• [ACTIVITY]:
In the entries below, find the string "figure" and return each line holding it.

━━ AVAILABLE RECORDS ━━

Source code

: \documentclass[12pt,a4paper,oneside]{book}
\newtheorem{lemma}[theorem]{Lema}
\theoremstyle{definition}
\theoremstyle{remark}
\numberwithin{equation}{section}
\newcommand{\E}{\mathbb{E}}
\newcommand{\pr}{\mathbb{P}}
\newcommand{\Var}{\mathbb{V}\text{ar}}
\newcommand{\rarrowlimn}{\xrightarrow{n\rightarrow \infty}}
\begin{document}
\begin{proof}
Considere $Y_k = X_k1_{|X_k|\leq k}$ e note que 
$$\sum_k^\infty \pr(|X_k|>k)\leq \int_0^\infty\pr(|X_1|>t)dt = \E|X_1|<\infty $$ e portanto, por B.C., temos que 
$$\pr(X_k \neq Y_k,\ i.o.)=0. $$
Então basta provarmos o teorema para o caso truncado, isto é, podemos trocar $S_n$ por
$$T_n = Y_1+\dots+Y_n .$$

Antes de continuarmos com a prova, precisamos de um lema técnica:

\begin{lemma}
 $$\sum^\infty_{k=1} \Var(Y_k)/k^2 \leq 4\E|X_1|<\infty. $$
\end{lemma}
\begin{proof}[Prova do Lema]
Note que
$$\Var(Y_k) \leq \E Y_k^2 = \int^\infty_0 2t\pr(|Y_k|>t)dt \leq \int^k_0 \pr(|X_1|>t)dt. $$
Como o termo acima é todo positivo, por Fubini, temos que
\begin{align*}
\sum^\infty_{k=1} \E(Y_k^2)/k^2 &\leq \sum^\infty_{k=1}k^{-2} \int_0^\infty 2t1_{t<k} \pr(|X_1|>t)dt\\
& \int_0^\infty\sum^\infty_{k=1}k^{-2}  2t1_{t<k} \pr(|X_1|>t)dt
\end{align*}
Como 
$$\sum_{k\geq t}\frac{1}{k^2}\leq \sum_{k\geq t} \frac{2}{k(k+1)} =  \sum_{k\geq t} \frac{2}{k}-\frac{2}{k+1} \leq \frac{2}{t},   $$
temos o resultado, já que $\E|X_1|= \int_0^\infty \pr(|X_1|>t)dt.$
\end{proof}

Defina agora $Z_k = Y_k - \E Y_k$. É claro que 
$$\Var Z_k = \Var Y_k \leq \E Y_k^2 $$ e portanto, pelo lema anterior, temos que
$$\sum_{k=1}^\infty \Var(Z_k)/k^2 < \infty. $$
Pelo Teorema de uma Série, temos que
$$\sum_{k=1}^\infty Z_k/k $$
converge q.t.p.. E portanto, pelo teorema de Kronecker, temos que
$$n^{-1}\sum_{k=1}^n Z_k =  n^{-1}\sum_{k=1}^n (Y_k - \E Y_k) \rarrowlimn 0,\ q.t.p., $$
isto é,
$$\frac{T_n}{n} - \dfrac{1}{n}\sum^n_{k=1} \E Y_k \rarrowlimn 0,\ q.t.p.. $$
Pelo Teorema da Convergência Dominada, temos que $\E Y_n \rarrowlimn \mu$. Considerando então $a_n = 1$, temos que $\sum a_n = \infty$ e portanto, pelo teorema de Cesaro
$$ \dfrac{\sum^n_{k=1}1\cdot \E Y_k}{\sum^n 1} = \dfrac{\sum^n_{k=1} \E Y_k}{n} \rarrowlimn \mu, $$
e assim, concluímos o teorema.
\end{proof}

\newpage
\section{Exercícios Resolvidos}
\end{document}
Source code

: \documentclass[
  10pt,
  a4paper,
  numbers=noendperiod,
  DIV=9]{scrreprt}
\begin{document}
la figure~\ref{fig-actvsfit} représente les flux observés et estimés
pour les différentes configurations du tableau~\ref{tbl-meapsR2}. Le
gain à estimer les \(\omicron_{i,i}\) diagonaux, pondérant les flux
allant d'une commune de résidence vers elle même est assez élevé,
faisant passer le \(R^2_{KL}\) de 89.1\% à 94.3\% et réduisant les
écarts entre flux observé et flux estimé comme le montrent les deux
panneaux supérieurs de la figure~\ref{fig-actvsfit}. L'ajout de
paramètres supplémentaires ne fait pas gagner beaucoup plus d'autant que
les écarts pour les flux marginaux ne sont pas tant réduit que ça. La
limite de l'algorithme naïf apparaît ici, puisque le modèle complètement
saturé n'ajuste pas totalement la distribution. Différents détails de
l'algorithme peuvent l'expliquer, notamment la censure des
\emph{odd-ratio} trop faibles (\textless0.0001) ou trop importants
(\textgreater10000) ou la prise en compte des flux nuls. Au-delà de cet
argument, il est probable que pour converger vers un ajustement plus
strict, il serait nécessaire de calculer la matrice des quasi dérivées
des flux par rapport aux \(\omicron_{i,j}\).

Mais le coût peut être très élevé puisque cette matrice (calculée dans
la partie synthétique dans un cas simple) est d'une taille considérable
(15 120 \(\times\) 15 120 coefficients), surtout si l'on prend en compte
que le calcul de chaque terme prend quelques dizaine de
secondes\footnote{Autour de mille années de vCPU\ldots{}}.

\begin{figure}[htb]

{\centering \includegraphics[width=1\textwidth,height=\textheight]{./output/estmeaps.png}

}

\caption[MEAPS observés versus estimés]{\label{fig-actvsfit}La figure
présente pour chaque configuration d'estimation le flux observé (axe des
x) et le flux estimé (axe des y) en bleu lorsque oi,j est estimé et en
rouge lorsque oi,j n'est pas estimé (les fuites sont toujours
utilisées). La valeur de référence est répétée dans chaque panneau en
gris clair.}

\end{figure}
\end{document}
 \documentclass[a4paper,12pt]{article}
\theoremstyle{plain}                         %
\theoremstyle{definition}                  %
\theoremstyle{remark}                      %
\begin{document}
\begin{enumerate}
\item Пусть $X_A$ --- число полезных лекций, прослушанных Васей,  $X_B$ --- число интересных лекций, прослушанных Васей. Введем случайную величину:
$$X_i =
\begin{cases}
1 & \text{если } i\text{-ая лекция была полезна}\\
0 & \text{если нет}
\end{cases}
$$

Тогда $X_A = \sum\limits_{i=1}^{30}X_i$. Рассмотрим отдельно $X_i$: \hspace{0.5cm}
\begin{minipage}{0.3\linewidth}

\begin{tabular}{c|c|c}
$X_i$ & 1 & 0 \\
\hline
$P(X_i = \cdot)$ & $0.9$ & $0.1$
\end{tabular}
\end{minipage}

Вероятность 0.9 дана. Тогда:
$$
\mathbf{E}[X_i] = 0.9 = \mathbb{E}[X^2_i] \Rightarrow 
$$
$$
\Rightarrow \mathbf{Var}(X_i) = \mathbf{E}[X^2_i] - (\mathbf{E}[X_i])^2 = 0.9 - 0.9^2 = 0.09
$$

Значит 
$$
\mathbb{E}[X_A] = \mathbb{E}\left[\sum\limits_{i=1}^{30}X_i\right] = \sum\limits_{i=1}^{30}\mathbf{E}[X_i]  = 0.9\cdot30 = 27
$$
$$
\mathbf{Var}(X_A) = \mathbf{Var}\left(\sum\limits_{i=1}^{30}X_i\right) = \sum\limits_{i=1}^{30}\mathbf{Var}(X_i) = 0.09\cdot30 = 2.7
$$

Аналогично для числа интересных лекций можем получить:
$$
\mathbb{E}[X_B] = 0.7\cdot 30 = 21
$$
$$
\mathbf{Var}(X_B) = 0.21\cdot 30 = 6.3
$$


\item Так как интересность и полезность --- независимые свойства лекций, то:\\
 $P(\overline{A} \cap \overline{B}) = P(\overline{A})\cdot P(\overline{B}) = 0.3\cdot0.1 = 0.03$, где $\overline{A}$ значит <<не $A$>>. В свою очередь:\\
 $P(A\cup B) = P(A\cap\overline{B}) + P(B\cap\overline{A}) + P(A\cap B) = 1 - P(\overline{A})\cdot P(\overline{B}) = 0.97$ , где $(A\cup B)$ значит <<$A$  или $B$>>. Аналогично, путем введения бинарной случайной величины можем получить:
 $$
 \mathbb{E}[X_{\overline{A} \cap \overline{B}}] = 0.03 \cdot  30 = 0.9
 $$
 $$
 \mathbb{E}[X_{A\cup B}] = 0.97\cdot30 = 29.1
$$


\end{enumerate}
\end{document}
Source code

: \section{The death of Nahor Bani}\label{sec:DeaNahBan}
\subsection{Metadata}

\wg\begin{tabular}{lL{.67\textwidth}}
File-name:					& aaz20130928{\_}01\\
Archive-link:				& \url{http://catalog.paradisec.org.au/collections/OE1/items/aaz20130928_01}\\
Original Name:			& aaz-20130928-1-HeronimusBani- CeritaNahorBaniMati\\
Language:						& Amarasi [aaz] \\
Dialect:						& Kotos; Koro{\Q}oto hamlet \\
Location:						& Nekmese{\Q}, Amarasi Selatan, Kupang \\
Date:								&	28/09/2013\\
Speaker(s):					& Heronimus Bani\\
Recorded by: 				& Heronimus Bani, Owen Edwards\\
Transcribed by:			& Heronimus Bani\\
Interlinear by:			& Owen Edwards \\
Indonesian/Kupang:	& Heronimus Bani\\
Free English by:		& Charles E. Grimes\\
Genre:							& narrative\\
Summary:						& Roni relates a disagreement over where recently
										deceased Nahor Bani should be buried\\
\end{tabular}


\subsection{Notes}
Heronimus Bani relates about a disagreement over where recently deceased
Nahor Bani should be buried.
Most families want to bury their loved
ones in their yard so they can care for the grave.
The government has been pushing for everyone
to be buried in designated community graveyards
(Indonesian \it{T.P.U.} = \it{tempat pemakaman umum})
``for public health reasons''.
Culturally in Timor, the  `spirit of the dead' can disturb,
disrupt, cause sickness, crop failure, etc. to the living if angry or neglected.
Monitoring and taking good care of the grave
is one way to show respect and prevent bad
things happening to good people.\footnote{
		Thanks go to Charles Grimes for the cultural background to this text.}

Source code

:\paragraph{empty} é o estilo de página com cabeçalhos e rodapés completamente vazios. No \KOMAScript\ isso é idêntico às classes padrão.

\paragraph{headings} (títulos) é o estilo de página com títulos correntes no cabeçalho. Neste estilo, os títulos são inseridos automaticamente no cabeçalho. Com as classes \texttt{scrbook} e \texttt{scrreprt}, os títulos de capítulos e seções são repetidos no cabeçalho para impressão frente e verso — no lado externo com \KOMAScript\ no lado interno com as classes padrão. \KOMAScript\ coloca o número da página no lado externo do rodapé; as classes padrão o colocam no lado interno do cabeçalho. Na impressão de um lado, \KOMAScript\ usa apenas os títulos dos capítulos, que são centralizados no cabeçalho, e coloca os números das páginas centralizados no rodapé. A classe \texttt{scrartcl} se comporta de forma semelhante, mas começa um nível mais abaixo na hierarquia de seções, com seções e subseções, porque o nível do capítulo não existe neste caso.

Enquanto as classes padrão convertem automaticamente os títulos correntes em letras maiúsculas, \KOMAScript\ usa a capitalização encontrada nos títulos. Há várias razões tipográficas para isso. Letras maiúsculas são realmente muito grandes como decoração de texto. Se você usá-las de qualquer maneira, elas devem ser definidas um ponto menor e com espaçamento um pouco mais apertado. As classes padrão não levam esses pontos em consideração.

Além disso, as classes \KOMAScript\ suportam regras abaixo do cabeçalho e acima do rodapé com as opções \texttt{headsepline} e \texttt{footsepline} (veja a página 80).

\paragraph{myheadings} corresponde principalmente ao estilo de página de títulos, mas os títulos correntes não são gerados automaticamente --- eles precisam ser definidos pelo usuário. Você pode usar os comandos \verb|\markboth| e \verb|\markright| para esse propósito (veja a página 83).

━━━

• [RESPONSE]:
la figure~\ref{fig-actvsfit} représente les flux observés et estimés
panneaux supérieurs de la figure~\ref{fig-actvsfit}. L'ajout de
\begin{figure}[htb]
\caption[MEAPS observés versus estimés]{\label{fig-actvsfit}La figure
\end{figure}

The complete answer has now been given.